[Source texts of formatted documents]
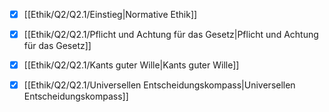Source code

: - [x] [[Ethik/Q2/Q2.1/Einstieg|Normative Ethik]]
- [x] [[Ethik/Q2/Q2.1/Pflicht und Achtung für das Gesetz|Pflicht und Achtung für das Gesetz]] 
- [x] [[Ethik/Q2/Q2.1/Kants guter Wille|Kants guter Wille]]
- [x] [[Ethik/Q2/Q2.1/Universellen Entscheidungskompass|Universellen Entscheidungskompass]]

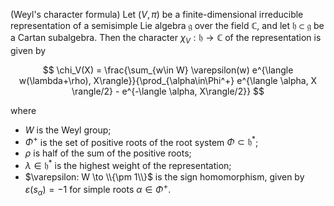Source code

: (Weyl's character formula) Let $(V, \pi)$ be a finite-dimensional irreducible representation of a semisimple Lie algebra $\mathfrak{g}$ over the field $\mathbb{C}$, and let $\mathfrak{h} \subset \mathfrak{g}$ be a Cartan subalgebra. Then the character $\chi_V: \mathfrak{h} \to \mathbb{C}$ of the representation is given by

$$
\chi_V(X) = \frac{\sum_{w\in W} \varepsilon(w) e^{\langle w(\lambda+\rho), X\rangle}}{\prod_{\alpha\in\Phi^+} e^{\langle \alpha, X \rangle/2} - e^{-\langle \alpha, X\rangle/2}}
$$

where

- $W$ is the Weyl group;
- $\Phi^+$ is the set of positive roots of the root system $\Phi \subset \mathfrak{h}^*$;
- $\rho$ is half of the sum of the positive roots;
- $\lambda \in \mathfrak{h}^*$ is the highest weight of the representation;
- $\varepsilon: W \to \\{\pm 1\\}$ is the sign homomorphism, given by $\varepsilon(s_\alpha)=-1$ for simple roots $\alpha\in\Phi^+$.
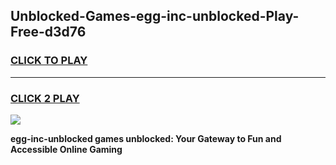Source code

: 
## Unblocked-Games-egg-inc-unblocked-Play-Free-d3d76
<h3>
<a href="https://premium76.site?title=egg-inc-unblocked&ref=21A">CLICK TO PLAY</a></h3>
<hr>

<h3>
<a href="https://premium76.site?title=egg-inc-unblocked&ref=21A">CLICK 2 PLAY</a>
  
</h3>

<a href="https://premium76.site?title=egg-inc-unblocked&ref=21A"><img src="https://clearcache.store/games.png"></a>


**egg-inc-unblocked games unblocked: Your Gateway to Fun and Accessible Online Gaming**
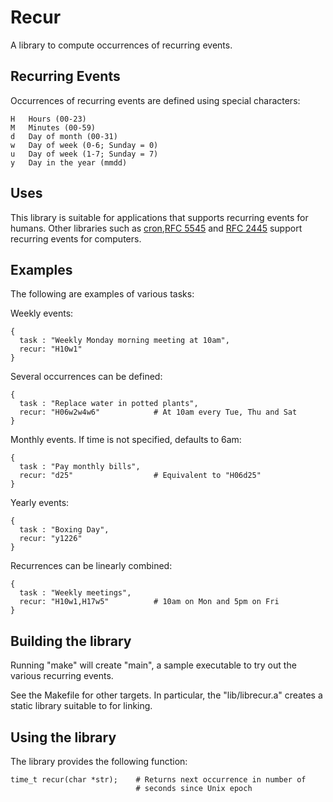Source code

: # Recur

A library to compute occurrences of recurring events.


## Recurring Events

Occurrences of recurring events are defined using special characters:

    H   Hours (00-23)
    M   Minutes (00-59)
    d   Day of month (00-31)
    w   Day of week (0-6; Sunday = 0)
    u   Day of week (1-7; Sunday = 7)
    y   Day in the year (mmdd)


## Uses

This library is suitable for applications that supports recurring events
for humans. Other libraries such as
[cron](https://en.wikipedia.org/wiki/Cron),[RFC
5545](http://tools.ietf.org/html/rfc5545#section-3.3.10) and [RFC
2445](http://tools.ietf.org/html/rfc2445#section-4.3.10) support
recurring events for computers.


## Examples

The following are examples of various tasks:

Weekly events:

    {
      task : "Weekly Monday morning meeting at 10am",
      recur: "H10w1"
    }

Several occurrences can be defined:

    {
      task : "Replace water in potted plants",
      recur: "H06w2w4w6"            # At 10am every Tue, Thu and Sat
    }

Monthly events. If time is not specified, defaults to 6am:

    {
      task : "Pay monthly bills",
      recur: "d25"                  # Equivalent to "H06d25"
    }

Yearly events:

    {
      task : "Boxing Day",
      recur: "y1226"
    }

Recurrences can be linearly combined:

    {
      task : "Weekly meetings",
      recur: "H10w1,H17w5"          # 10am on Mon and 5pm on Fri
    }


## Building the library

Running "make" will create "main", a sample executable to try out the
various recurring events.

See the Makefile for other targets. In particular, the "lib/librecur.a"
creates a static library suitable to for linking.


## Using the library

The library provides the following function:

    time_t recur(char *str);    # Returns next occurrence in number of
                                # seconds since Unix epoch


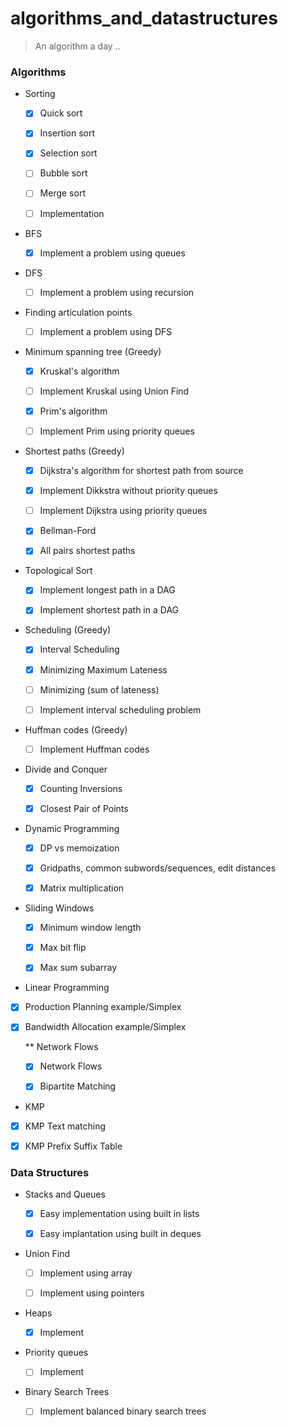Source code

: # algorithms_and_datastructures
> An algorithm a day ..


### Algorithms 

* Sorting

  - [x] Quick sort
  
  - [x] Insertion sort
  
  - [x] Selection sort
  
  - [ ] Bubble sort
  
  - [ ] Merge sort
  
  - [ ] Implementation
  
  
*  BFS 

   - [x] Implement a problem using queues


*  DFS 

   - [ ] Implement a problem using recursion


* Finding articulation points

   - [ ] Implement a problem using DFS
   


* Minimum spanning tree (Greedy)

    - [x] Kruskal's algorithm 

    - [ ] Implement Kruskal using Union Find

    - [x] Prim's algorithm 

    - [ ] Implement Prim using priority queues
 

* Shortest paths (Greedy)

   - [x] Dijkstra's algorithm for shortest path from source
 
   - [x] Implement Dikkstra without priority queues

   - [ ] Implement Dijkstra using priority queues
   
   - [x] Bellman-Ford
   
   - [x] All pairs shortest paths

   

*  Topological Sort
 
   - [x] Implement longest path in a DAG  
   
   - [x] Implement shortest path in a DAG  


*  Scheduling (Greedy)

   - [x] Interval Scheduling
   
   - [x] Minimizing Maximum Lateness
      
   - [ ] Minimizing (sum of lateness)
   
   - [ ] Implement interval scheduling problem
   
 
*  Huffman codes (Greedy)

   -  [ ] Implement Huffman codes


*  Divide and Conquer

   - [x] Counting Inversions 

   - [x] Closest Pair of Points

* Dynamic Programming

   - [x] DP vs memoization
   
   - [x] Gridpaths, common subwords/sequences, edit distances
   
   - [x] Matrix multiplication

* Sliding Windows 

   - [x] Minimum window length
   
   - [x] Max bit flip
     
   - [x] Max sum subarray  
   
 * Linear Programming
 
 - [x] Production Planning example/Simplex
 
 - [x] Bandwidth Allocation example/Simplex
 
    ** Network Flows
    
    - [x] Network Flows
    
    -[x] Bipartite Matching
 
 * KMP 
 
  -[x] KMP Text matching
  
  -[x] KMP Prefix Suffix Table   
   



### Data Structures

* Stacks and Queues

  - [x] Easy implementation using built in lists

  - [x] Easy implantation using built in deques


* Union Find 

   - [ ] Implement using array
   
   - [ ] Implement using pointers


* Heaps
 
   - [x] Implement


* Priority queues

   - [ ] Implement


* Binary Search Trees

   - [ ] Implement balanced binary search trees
* * *
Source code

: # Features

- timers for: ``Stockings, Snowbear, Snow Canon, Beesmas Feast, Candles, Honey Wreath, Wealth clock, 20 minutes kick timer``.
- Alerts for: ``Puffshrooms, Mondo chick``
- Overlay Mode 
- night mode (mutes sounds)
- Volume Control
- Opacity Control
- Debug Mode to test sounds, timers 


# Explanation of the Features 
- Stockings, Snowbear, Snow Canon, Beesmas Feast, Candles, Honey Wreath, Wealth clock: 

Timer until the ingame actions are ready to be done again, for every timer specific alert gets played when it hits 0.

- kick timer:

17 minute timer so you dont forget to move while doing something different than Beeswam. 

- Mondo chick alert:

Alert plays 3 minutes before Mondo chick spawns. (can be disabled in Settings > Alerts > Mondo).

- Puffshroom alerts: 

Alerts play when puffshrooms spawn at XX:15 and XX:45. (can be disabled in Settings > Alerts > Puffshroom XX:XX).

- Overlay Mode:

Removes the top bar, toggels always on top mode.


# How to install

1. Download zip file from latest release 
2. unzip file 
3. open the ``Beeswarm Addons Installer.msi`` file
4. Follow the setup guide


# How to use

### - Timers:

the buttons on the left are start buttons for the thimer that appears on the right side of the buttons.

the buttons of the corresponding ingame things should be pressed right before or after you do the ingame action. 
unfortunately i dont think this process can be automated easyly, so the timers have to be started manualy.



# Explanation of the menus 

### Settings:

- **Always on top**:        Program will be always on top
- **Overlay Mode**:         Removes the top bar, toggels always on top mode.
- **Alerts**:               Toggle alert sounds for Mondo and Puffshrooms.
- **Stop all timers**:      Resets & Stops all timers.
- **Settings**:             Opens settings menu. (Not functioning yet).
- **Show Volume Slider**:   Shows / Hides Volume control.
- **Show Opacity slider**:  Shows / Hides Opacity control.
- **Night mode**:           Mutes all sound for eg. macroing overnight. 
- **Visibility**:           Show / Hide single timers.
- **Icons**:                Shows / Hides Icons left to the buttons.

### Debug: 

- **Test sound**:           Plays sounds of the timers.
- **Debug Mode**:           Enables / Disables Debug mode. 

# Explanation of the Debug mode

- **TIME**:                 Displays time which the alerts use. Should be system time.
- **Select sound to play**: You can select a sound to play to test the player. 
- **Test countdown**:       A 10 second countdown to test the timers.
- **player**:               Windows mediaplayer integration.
* * *
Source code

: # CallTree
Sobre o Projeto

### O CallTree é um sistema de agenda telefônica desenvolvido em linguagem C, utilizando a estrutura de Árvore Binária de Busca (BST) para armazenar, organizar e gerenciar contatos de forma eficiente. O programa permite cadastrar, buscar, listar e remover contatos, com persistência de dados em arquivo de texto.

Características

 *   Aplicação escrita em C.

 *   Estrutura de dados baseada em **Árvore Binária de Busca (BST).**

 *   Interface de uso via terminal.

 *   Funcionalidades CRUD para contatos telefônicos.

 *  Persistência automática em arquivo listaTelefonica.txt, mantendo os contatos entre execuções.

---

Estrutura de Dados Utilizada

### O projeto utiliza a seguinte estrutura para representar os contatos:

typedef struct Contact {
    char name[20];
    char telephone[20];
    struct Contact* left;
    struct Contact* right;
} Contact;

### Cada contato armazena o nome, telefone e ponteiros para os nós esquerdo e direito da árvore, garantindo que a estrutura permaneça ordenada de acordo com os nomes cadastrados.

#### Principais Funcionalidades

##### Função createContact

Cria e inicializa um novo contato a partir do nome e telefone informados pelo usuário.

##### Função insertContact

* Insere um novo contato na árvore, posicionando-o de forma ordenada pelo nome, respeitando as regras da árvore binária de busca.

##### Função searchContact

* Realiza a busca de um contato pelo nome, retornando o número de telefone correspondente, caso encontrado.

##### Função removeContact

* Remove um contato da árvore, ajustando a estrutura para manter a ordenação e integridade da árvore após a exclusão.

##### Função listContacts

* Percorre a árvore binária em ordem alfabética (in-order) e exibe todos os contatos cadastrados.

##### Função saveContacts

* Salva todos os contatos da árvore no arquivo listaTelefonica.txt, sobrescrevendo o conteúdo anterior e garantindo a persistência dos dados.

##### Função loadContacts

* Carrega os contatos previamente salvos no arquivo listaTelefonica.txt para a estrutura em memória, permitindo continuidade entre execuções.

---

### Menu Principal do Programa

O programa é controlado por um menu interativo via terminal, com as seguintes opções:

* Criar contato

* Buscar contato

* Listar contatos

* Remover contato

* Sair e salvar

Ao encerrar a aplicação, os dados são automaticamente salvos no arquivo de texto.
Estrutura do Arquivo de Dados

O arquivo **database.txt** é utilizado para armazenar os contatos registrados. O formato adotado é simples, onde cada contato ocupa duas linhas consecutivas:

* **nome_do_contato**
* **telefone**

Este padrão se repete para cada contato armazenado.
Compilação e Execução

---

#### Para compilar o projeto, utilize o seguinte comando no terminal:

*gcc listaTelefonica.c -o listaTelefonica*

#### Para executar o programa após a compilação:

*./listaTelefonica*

• What is being asked
The word "https" appears in some lines of the data. Copy every one of those lines.

• Result
<a href="https://premium76.site?title=egg-inc-unblocked&ref=21A">CLICK TO PLAY</a></h3>
<a href="https://premium76.site?title=egg-inc-unblocked&ref=21A">CLICK 2 PLAY</a>
<a href="https://premium76.site?title=egg-inc-unblocked&ref=21A"><img src="https://clearcache.store/games.png"></a>
[cron](https://en.wikipedia.org/wiki/Cron),[RFC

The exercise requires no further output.